Creating worker-aware targets

Open the HCP Boundary Admin Console UI and create a organisation called “multi-hop” followed by a project called “multi-hop”.
Navigate to the targets page within the multi-hop project.
Create 2 targets (one for Azure and one for AWS) with following details:
- Target name (aws-target and azure-target)
- Target address (private IP of AWS EC2 and Azure VM respectively)
- Default port 22
- Toggle the Ingress worker filter switch to add an ingress worker filter that searches for workers that have the following tag:

# For azure-target
"azure-ingress" in "/tags/type"
# For aws-target
"aws-ingress" in "/tags/type"

Connecting to targets using Boundary Desktop Application

With the ingress filters assigned above, any connections to target will be forced to proxy through the assigned ingress worker.

The end user authenticates to HCP Boundary cluster using Boundary Desktop application.
The user navigates to Targets section and will the authorized targets based on his roles and permissions.
The user connects to the aws/azure target using “Connect” button.
A proxy URL is published which user uses to establish a session

ssh username@127.0.0.1 -p <port mentioned in proxy url>

Challenges with Ingress workers

The Boundary ingress workers have to be accessed by user/clients which means either those users need to have some VPN access or the ingress worker is publicly accessible using a public IP. Some organisations may not allow this.
Other organisations might give access to boundary ingress workers residing in public network but resources are in private network with only outbound access, hence boundary ingress worker won’t be able to proxy the connection.

Managing multi-hop sessions with HCP Boundary

In order to mitigate the above networking challenges with some organisations, 0.12 release of HCP Boundary introduced a feature of multi-hop sessions wherein now you can configure different types of Boundary workers based on their networking requirements and eventually create a chain of workers through reverse-proxy connections.
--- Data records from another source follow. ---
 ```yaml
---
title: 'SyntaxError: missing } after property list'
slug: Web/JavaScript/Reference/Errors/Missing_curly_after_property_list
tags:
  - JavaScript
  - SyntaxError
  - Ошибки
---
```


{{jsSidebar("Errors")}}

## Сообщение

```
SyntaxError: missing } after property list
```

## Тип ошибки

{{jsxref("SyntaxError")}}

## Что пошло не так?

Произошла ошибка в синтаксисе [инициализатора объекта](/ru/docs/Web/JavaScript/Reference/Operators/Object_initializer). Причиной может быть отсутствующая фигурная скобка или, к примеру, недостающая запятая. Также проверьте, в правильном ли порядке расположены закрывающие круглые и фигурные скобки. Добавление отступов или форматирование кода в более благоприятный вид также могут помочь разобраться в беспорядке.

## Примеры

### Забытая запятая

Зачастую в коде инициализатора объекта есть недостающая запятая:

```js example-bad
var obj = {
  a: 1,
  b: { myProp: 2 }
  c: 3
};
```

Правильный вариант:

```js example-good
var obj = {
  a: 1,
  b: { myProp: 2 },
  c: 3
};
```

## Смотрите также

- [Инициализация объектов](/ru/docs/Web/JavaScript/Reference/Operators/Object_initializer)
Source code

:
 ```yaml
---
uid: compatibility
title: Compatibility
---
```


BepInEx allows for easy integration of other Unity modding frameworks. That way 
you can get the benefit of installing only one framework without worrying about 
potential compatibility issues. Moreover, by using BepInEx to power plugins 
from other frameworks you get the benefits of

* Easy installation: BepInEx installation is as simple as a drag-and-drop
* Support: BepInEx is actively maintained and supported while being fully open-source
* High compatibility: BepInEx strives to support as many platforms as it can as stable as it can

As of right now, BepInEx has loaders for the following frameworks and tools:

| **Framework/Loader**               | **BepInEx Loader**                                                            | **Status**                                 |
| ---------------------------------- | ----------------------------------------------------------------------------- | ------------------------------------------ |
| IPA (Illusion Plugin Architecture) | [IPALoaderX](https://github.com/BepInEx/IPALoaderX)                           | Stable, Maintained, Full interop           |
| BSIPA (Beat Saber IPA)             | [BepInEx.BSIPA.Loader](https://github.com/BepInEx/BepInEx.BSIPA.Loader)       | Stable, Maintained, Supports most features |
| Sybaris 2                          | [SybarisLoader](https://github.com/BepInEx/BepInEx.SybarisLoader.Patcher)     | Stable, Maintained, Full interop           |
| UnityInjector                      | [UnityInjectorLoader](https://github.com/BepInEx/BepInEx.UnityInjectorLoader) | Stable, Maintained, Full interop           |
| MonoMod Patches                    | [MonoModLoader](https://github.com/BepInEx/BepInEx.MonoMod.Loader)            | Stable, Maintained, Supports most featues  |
This creates multiple “hops” in the chain from a worker to a controller.

The new type of worker which is introduced as part of this feature is called an “Egress” worker.
This worker has network access into the hosts and connects to an existing upstream/ingress worker which is accessible to the clients.
The “Egress” worker can reside in a private network with only outbound access and inaccessible to the clients.

Installation of Egress Worker

Create 2 Egress workers (one in each cloud) with private IP’s and only outbound access.
Install same boundary-worker utility similar to Ingress worker.
Add pki-worker.hcl on both workers at path /home/username/boundary. Note initial_upstreams parameter which tells which ingress worker to connect to.

disable_mlock = true

listener "tcp" {
  address = "0.0.0.0:9202"
  purpose = "proxy"
}

worker {
  # Use initial_upstreams instead of public_addr
  initial_upstreams = ["<private IP of ingress worker>:9202"]
  auth_storage_path = "/home/japneet/boundary/worker2"
  tags {
    # for AWS, replace tag name with aws-egress
    type = ["azure-egress"] 
  }
}

Run boundary worker using above config file.
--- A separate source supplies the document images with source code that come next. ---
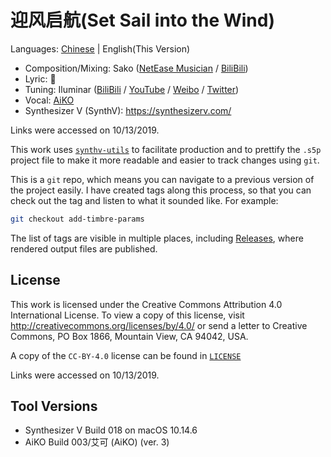 # 迎风启航(Set Sail into the Wind)

Languages: [Chinese](/README.zh.md) | English(This Version)

* Composition/Mixing: Sako ([NetEase Musician](https://music.163.com/user/home?id=264455988) /
                            [BiliBili](https://space.bilibili.com/3273488))
* Lyric: 🌆
* Tuning: Iluminar ([BiliBili](https://space.bilibili.com/423002751) /
                    [YouTube](https://www.youtube.com/channel/UCj3FBNHT6DYGN43a3oByBgg) /
                    [Weibo](https://www.weibo.com/u/7101455932) /
                    [Twitter](https://twitter.com/iluminar_yi))
* Vocal: [AiKO](https://synthv.fandom.com/wiki/AiKO)
* Synthesizer V (SynthV): https://synthesizerv.com/

Links were accessed on 10/13/2019.

This work uses [`synthv-utils`](https://github.com/iluminar-yi/synthv-utils) to facilitate production and
to prettify the `.s5p` project file to make it more readable and easier to track changes using `git`.

This is a `git` repo, which means you can navigate to a previous version of the project easily.
I have created tags along this process, so that you can check out the tag and listen to what it sounded like.
For example:
```bash
git checkout add-timbre-params
```
The list of tags are visible in multiple places, including 
[Releases](https://github.com/iluminar-yi/synthv-song-template/releases),
where rendered output files are published.

## License
This work is licensed under the Creative Commons Attribution 4.0 International License.
To view a copy of this license, visit http://creativecommons.org/licenses/by/4.0/ or
send a letter to Creative Commons, PO Box 1866, Mountain View, CA 94042, USA.

A copy of the `CC-BY-4.0` license can be found in [`LICENSE`](/LICENSE)

Links were accessed on 10/13/2019.

## Tool Versions
* Synthesizer V Build 018 on macOS 10.14.6
* AiKO Build 003/艾可 (AiKO) (ver. 3)
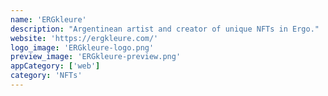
 ```yaml
---
name: 'ERGkleure'
description: "Argentinean artist and creator of unique NFTs in Ergo."
website: 'https://ergkleure.com/'
logo_image: 'ERGkleure-logo.png'
preview_image: 'ERGkleure-preview.png'
appCategory: ['web']
category: 'NFTs'
---
```

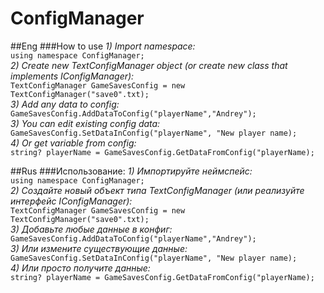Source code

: # ConfigManager

##Eng
###How to use
_1) Import namespace:_ <br>
```using namespace ConfigManager;``` <br>
_2) Create new TextConfigManager object (or create new class that implements IConfigManager):_ <br>
```TextConfigManager GameSavesConfig = new TextConfigManager("save0".txt);``` <br>
_3) Add any data to config:_ <br>
```GameSavesConfig.AddDataToConfig("playerName","Andrey");``` <br>
_3) You can edit existing config data:_ <br>
```GameSavesConfig.SetDataInConfig("playerName", "New player name);``` <br>
_4) Or get variable from config:_ <br>
```string? playerName = GameSavesConfig.GetDataFromConfig("playerName);``` <br>


##Rus
###Использование:
_1) Импортируйте неймспейс:_ <br>
```using namespace ConfigManager;``` <br>
_2) Создайте новый объект типа TextConfigManager (или реализуйте интерфейс IConfigManager):_ <br>
```TextConfigManager GameSavesConfig = new TextConfigManager("save0".txt);``` <br>
_3) Добавьте любые данные в конфиг:_ <br>
```GameSavesConfig.AddDataToConfig("playerName","Andrey");``` <br>
_3) Или измените существующие данные:_ <br>
```GameSavesConfig.SetDataInConfig("playerName", "New player name);``` <br>
_4) Или просто получите данные:_ <br>
```string? playerName = GameSavesConfig.GetDataFromConfig("playerName);``` <br>
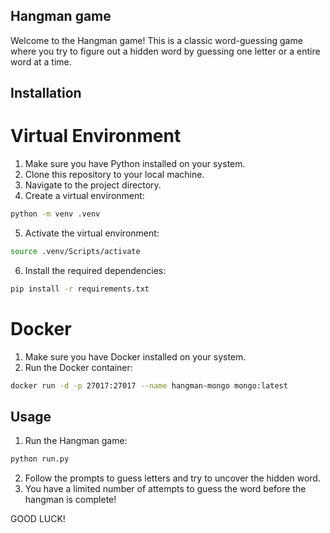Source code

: ## Hangman game

Welcome to the Hangman game! This is a classic word-guessing game where you try to figure out a hidden word by guessing one letter or a entire word at a time.

## Installation
# Virtual Environment
1. Make sure you have Python installed on your system.
2. Clone this repository to your local machine.
3. Navigate to the project directory.
4. Create a virtual environment:
```bash
python -m venv .venv
```
5. Activate the virtual environment:
```bash
source .venv/Scripts/activate
```
6. Install the required dependencies:
```bash
pip install -r requirements.txt
```
# Docker
1. Make sure you have Docker installed on your system.
2. Run the Docker container:
```bash
docker run -d -p 27017:27017 --name hangman-mongo mongo:latest
```
## Usage
1. Run the Hangman game:
```bash
python run.py
```
2. Follow the prompts to guess letters and try to uncover the hidden word.
3. You have a limited number of attempts to guess the word before the hangman is complete!

GOOD LUCK!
./boundary-worker server -config="/home/japneet/boundary/pki-worker.hcl"

Copy the Worker Auth Registration Request field in the output of above command which will be used next for registering this worker to HCP Boundary control plane.

Registration of Egress Worker

Follow same steps as ingress worker for registering the egress worker.

Modifying worker-aware targets

Open the Boundary Admin Console UI navigate to the targets page within the “multi-hop” org.
Click on the aws-target/azure-target. Scroll to the bottom the the target details page and click Edit Form.
Toggle the Egress worker filter switch to add an egress worker filter that searches for workers that have the following tag:

# For azure-target
"azure-egress" in "/tags/type"
# For aws-target
"aws-egress" in "/tags/type"

Refresh the targets in Boundary Desktop Application and you should be able to connect the target again.

Working Demo

Conclusion

Awesome ! You have now connected to a target residing in a private network with only outbound access by creating a chain of “ingress” and “egress” workers and establishing a “hop” in the session.